It's actually a good analogy. It doesn't mention "timbre" and doesn't claim that timpre is not part of the compositional process. A classical composer can indeed specify timbre to a certain degree, and modern composers created new kinds of scores which offered more specification means for many features related to "timbre", but there is still a difference between composing music, playing music or building instruments in formal musical education.


No you're simply wrong. This is how a "classical Western" musician thinks of music, but this is not necessarily what music is. Timbre is the main expressive content in many cultures.

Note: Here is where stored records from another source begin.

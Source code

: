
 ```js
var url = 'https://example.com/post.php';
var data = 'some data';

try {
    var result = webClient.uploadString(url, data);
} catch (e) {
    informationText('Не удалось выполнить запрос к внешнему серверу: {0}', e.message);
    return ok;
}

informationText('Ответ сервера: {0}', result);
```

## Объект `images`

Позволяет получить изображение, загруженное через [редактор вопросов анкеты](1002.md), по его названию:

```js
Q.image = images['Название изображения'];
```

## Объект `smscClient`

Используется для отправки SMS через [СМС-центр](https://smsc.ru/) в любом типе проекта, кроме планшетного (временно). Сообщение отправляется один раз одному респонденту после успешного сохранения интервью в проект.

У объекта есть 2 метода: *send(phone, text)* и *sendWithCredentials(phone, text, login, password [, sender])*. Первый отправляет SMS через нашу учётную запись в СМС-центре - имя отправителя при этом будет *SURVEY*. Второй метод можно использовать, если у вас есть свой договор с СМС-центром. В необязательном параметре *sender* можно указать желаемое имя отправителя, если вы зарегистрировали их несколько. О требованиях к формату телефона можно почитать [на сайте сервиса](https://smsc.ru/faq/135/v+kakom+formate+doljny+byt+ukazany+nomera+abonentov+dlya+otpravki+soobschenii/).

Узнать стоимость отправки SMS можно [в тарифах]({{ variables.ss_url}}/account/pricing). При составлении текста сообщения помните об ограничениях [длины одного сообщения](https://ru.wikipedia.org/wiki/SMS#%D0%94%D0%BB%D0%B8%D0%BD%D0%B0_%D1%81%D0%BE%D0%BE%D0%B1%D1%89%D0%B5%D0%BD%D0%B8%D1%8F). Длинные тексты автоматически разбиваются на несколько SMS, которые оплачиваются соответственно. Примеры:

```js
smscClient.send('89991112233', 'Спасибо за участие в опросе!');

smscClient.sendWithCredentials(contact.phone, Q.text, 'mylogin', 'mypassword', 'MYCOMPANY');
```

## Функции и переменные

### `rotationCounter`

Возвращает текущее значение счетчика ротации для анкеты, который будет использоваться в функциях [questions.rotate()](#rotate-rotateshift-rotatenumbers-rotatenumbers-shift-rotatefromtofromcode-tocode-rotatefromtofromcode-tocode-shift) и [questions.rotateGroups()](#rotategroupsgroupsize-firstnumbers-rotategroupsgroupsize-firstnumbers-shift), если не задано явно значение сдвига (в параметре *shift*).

Check my comment here: https://news.ycombinator.com/threads?id=gnulinux#42368137


Maybe there is a difference how formally trained musicians and computer scientists see it. But actually I don't see a contradition of your statement to what I've written.

And don't forget that also Miller Puckette comes from the Western musical tradition and developed important works at IRCAM.

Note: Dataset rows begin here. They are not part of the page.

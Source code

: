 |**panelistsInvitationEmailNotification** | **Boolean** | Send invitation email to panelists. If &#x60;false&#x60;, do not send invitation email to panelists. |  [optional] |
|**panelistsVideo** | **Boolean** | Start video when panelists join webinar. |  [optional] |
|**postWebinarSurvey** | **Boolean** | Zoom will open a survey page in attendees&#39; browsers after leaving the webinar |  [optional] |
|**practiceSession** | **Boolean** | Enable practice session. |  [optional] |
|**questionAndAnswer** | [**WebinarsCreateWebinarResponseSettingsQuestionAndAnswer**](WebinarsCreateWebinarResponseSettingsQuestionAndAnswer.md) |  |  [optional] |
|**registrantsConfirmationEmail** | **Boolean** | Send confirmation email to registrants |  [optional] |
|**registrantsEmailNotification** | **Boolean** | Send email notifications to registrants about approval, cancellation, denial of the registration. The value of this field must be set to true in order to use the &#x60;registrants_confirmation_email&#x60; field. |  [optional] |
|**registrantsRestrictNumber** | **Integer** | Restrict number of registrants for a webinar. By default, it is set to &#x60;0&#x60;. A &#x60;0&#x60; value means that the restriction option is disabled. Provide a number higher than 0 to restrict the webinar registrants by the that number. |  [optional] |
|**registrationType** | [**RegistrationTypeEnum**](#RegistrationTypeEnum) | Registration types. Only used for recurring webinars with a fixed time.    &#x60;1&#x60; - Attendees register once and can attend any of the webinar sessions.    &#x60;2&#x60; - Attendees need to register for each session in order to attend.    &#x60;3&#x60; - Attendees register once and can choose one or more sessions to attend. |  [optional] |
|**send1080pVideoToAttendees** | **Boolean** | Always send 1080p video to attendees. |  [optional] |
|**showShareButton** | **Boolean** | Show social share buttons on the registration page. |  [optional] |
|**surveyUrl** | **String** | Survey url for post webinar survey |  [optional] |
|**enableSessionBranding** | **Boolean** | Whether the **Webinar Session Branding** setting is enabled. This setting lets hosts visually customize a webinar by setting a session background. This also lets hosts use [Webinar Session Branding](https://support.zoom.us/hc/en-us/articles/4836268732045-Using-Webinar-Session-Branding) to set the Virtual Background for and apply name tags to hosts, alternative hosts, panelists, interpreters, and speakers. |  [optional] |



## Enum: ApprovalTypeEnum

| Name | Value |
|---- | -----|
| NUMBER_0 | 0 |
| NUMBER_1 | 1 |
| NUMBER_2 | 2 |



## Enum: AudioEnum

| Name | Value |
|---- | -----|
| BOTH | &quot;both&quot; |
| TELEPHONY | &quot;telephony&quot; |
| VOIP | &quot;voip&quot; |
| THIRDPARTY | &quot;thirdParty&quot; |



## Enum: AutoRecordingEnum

The difference is in the model. The same way you can model mechanics with Newtonian mechanics, or statistical mechanics, or quantum mechanics and each of them can be useful in different scenarios, and irrelevant in others.

If you're making Western classical music in classicist, romanticist or modernist style, the model of music you have will carry a lot of information about harmony and the application of harmonic techniques throughout the piece. Given a core musical idea you can then apply peripheral techniques (such as orchestration) to build a full piece. E.g. when people study counterpoint, the model of music originates from vertical harmony of notes and when they can be used with respect to each other. The assumption is that orchestration is something that'll be separately developed "skinning" the composition. E.g. a common technique in this tradition is composing a piece for piano four hands and then orchestrating it (e.g. Holst's "The Planets" symphony was composed this way).

However, this stops being a useful model once you step into other musical traditions. In some cultures harmony would be like how Western music treats orchestration, peripheral to composition (like how extreme speed is irrelevant to Newtonian mechanics because it was never designed for near lightspeed motion). So you'd first design timbres, and have an idea about how timbres interact, timbres change, transform to each. You may have a theory of counterpoint of timbres. Once you have this, you can apply any standard "harmony skin" on the composition and you have a piece. This is not even restricted to non-Western music. If you look at the postmodernism in Western music you'll find instances of it. Easy example: a lot of people say that Philip Glass "makes the same music" again and again, what is being missed is the point he's trying to convey is that even if you pick the exact same 4 chords you can still create variation in music via other means. It just won't be different from the traditional harmony-centric Western musical model.

By the way, I studied CS and my full-time job is a Software Engineer. So I doubt our disagreement comes from my background in computer science.


> So you'd first design timbres, and have an idea about how timbres interact, timbres change, transform to each. You may have a theory of counterpoint of timbres. Once you have this, you can apply any standard "harmony skin" on the composition and you have a piece

I asked the same question above, because I'm not sure if you're alluding to the same thing here or something different. May I have some examples of traditions which do this, with something to go listen to?


You seem to be hell-bent on a disagreement. Let's invest our time better, for example, making music. Do you have any musical works that can be listened to?


How are you so knowledgeable about music theory and classical music given that you didn't study music? Just curious


Which musical traditions use harmony as a “skin” in the sense of designing a timbral skeleton before anything else?


Isn't spectralism a thing in the modern classical world since the 20th century?


This is exactly what I'm talking about. In Western music timbre is akin to fonts. You have a composition for piano, you play it, record it in MIDI, and reskin it with some other timbre in studio. This is an extremely Western way of looking at music. There are countless cultures where timbre is the "main" part of the music where the harmony and/or rhythm would be like fonts/reskins and timbre is the main juice composers and improvisers try to squeeze out. This type of distorted view on music is rooted in 18th/19th century beliefs of non-Western art being "primitive" art even though every single culture that's known to humanity have a unique musical tradition. This is an extremely anti-humanistic look at music.